Verständnisvolle und rücksichtsvolle Vorgesetze als hilfreich erlebt
Die Befragungsergebnisse zeigten, dass Führungskräfte bei akuten Krisen ihrer Mitarbeiter eine wichtige Rolle spielen, vor allem wenn sie verständnisvoll und rücksichtsvoll reagieren und Gespräche anbieten. 42 Prozent der Befragten gaben dies als hilfreich an. Auch flexiblere Arbeitszeiten/Teilzeit (20 Prozent) oder unbezahlter Urlaub/ Sonderurlaub (zwölf Prozent) sowie die Vermittlung in professionelle Hilfe (zwölf Prozent) wurden von den Betroffenen als unterstützend erlebt.
Beschäftigte, die das soziale Verhalten ihres Vorgesetzten positiv beurteilten, gaben fünfmal häufiger den Vorgesetzten, aber auch doppelt so häufig die Arbeitskollegen als Gesprächspartner bei der eigenen Krise an, als Beschäftigte, die das Vorgesetztenverhalten negativ beurteilten. Außerdem kannten Erstere mehr hilfreiche Anlaufstellen im Betrieb.
Kleine Betriebe bieten weniger Unterstützung an
Fast ein Fünftel der von einer Lebenskrise Betroffenen gaben an, keine betriebliche Unterstützung erhalten zu haben (19 Prozent). „Viele Unternehmen wissen um die hohe Relevanz betrieblicher Angebote bei Lebenskrisen. Einen Nachholbedarf sehen wir jedoch bei kleinen Betrieben mit unter zehn Mitarbeitern“, betonte Martin Litsch, Vorstandsvorsitzender des AOK-Bundesverbandes.
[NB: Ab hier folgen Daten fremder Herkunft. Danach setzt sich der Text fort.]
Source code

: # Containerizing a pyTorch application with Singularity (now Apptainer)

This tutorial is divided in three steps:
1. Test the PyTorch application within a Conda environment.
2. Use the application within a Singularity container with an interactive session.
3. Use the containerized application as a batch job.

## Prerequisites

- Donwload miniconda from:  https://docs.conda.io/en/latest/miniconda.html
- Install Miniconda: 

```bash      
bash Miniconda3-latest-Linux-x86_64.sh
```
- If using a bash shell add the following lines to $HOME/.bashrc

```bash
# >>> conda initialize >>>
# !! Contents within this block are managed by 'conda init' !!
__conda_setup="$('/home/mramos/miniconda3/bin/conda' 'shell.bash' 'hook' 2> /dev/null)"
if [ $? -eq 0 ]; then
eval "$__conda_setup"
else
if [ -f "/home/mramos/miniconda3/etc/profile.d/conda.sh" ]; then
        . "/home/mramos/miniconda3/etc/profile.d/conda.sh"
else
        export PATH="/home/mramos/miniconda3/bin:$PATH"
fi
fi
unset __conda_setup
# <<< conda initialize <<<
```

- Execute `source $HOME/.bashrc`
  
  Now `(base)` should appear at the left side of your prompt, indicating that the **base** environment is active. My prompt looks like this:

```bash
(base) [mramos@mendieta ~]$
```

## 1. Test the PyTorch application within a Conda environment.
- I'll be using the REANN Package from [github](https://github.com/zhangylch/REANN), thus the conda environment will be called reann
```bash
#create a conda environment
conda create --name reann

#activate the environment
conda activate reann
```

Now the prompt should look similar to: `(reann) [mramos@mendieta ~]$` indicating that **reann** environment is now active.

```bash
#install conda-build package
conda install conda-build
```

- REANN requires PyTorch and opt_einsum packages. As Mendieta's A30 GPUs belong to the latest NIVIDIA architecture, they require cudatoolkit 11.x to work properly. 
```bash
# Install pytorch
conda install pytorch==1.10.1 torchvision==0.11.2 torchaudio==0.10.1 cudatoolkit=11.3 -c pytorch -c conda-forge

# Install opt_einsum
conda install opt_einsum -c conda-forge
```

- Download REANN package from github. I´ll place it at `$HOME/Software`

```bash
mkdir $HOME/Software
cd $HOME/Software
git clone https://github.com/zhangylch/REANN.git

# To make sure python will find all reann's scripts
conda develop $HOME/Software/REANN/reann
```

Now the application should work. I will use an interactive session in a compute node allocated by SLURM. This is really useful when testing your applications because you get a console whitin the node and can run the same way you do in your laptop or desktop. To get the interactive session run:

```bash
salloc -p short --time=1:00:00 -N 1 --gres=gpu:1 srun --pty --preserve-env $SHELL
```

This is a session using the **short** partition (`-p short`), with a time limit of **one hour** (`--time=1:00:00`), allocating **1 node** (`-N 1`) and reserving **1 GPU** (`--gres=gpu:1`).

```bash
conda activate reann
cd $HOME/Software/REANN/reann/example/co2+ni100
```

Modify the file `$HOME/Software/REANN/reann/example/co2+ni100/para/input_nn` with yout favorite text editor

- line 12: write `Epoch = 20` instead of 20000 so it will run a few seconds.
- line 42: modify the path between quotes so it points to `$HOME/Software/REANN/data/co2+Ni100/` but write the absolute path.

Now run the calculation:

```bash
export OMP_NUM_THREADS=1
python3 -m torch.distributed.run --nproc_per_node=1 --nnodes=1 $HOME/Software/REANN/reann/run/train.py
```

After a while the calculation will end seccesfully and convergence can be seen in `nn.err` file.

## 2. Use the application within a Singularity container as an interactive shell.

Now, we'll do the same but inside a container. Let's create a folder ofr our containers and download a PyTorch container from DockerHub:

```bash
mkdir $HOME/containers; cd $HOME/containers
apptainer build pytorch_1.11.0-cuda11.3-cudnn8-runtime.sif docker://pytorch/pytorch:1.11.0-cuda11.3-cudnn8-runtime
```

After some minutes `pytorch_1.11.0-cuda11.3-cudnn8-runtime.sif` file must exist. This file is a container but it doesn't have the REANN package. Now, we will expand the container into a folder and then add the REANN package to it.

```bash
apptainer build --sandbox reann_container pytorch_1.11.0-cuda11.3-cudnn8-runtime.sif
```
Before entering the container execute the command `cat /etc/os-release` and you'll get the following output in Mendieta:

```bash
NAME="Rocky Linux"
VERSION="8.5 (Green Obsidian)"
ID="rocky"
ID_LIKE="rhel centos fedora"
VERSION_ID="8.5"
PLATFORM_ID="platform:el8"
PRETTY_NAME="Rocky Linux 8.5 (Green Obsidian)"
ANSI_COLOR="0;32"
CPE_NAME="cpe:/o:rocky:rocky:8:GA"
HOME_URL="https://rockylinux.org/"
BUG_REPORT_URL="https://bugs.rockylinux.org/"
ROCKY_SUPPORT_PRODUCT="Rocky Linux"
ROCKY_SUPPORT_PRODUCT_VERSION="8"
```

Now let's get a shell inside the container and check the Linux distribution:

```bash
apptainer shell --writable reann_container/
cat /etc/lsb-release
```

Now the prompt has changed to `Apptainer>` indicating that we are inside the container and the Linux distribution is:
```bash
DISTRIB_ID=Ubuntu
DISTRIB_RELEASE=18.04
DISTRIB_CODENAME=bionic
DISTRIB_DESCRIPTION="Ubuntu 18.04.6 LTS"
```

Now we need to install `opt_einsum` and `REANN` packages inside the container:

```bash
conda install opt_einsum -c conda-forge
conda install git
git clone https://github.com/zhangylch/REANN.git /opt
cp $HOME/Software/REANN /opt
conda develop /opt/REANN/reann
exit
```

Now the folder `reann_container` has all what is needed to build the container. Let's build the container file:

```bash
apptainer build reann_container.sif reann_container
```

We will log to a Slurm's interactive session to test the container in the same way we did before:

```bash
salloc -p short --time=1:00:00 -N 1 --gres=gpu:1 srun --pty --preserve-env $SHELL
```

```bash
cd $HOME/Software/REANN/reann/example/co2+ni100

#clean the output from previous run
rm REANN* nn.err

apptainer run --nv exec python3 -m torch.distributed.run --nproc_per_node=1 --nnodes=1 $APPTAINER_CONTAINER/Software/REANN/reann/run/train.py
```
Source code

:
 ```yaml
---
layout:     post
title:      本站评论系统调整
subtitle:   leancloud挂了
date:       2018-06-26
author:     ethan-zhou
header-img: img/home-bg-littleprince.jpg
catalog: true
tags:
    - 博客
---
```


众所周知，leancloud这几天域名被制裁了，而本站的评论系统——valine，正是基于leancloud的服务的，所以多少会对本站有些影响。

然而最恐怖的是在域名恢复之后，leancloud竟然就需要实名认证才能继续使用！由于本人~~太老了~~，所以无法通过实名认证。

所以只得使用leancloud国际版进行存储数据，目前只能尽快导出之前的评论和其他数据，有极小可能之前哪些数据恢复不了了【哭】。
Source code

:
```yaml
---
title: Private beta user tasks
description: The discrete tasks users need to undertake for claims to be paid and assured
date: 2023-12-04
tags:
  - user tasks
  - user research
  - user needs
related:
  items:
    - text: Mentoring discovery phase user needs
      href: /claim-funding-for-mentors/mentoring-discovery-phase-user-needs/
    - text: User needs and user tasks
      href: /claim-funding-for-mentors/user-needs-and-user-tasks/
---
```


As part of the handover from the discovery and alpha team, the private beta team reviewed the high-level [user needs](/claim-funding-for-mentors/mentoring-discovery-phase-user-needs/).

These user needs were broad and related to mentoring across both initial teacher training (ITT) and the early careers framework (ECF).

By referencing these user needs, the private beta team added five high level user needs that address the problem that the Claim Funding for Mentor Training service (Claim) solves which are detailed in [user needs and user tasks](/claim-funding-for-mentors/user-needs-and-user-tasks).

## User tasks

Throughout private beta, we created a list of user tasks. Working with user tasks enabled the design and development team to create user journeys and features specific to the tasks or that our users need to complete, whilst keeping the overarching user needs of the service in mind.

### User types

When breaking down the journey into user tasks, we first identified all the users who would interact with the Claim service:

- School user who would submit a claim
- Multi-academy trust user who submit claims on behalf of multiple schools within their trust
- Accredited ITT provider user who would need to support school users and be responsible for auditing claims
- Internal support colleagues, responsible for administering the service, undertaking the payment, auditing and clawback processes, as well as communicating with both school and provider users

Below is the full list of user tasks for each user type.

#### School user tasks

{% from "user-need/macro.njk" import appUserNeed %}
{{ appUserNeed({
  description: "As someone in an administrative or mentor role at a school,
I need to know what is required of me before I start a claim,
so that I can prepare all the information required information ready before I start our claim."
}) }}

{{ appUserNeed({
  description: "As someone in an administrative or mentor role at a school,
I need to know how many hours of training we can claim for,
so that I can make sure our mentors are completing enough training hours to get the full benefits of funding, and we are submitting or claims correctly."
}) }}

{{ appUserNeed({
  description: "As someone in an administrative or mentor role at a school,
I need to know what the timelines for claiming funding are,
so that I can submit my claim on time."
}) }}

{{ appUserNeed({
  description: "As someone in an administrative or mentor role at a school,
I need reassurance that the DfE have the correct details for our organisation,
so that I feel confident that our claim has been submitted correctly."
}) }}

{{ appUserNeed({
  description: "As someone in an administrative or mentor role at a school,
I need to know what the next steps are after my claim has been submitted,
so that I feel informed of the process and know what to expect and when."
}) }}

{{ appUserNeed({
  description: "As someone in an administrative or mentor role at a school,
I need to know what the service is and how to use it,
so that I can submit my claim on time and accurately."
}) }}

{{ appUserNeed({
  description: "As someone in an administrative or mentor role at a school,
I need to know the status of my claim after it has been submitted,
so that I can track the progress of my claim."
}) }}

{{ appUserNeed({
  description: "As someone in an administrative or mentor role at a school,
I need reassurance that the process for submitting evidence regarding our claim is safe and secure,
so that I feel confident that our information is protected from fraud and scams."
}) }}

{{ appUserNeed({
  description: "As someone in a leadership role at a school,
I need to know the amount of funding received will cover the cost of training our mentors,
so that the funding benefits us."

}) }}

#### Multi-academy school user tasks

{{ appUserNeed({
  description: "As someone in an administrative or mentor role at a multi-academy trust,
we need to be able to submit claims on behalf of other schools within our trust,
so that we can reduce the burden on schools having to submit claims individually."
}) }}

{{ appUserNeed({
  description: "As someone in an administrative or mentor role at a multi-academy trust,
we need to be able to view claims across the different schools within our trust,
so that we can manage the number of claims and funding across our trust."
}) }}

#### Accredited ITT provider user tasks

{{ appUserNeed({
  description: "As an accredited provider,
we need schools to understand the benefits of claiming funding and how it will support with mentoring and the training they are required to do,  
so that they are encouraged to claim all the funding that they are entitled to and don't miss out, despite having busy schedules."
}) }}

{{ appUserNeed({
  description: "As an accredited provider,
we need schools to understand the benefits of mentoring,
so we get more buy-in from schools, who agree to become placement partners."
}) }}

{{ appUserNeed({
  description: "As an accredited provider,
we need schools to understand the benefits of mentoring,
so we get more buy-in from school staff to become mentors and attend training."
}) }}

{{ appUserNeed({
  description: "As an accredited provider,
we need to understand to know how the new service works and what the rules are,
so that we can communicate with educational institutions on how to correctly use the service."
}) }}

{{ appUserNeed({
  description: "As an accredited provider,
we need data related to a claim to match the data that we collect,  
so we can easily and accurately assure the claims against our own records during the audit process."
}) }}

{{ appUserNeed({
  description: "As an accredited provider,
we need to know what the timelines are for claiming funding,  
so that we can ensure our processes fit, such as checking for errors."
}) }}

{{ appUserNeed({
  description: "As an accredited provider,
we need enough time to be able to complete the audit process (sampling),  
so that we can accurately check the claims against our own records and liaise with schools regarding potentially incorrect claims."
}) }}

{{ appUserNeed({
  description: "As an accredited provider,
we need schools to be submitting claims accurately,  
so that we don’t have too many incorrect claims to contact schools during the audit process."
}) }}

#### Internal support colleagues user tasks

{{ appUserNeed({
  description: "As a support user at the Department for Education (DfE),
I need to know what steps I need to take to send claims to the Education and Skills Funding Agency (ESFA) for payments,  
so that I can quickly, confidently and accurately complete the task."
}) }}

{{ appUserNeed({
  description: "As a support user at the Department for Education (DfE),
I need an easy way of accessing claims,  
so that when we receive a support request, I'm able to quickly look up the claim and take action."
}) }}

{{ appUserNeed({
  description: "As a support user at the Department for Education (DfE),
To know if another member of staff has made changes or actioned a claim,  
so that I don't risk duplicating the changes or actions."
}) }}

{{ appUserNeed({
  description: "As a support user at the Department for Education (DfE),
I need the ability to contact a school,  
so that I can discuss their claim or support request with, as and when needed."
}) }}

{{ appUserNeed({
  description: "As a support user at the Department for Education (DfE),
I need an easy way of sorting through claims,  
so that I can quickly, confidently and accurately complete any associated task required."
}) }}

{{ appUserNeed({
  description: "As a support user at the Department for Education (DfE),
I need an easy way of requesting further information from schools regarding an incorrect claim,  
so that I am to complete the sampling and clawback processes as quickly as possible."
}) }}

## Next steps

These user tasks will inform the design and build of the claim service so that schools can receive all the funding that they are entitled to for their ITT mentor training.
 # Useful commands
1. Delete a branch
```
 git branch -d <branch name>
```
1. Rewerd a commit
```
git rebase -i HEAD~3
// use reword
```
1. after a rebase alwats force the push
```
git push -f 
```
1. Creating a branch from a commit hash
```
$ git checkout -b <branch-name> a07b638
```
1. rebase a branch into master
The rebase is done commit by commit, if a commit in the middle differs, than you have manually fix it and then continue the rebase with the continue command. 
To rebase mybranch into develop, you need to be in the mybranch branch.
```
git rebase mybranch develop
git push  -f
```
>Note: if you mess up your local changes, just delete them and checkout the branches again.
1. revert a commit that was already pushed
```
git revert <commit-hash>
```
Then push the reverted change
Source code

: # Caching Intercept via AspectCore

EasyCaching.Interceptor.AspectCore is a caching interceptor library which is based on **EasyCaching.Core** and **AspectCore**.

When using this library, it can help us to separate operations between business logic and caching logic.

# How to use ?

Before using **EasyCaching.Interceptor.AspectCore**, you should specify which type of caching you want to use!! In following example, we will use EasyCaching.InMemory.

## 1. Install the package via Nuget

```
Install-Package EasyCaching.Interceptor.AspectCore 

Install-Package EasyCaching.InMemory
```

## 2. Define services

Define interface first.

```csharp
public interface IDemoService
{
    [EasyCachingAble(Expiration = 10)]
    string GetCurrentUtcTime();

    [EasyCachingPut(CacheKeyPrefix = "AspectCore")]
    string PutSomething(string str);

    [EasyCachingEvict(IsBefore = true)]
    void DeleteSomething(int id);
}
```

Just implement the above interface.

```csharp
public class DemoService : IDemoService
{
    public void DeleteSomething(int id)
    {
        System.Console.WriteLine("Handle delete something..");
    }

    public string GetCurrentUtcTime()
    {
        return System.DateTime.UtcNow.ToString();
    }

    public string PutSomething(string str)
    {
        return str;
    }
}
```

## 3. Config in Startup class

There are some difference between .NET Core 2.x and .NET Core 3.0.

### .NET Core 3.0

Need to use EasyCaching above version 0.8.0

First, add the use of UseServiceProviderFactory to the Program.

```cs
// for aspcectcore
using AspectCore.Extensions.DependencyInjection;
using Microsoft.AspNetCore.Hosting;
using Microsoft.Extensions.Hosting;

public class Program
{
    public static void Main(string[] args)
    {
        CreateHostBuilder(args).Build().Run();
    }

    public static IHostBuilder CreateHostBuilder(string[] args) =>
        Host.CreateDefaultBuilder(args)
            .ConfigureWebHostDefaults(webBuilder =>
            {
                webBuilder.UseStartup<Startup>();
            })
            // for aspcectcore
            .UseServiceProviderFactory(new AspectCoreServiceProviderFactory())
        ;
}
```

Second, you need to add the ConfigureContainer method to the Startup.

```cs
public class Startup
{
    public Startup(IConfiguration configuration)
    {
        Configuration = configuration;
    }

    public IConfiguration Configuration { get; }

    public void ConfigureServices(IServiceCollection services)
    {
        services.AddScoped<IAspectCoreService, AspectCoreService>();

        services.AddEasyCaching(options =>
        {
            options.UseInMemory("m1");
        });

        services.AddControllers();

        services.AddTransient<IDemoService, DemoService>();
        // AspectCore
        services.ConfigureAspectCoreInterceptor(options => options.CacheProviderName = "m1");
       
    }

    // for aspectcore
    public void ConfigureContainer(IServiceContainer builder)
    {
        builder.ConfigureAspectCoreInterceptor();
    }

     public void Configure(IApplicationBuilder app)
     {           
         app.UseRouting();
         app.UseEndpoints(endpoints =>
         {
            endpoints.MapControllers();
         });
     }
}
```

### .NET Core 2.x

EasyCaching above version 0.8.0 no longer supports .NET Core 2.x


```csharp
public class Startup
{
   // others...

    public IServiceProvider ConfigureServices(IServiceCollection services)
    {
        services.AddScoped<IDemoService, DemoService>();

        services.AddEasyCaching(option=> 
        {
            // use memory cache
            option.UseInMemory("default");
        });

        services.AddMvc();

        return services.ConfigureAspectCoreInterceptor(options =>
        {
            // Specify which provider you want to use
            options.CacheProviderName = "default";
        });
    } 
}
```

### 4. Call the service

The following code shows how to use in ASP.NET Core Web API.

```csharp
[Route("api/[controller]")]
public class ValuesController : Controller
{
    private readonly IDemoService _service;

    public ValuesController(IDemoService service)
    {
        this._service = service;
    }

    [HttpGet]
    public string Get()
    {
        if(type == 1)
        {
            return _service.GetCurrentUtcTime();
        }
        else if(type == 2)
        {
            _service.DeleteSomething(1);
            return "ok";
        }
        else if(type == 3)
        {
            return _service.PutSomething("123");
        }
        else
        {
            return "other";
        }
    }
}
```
Dabei müsse nicht jede Maßnahme vom Betrieb selbst angeboten werden.
„Wir setzen beispielsweise mit einem Projekt der AOK Rheinland/Hamburg auf Betriebspartnerschaften“, erklärte Litsch. Unter Anleitung der Krankenkasse führen dabei verschiedene Betriebe in einer Region gemeinsam Maßnahmen zum betrieblichen Gesundheitsmanagement durch. Dabei treffen sich beispielsweise die Geschäftsführer zu Vorträgen zu Themen wie „gesunde Führung“, Gesprächsführung oder Arbeitsplatzgestaltung.
Bahn bietet Betreuungsprogramm
Als besonders gutes Beispiel für betriebliches Gesundheitsmanagement präsentierte sich die Deutsche Bahn. „Wie nehmen unsere Verantwortung insbesondere für Lokführer und Zugbegleiter, die traumatischen Ereignissen wie einem Schienensuizid ausgesetzt sind, sehr ernst“, betonte Christian Gravert, Leiter Gesundheitsmanagement der Deutschen Bahn AG, bei der Pressekonferenz.
Jährlich ereignen sich nach Angaben des Statischen Bundesamtes rund 700 Schienensuizide. Im Mittelpunkt der Mitarbeiterfürsorge steht Gravert zufolge ein Betreuungsprogramm zur Vermeidung von Posttraumatischen Belastungsstörungen. „Dank dieses umfassenden Programms gelingt den Mitarbeitern auch nach traumatischen Ereignissen fast immer die berufliche Wiedereingliederung“, berichtete er.
Fehlzeiten verdoppelt
Insgesamt zeigt der Fehlzeitenreport der AOK, dass die Fehltage aufgrund psychischer Beschwerden in den vergangenen zehn Jahren bei AOK-Versicherten um 79,3 Prozent zugenommen haben. Mit 25,7 Tagen je Fall dauerten die Krankheitsausfälle zudem mehr als doppelt so lange wie der Durchschnitt mit 11,7 Tagen. Der Krankenstand bei den AOK-Versicherten ist im Jahr 2016 mit 5,3 Prozent im Vorjahresvergleich stabil geblieben. Damit hat jeder Beschäftigte im Schnitt 19,4 Tage aufgrund einer ärztlichen Arbeitsunfähigkeitsbescheinigung im Betrieb gefehlt.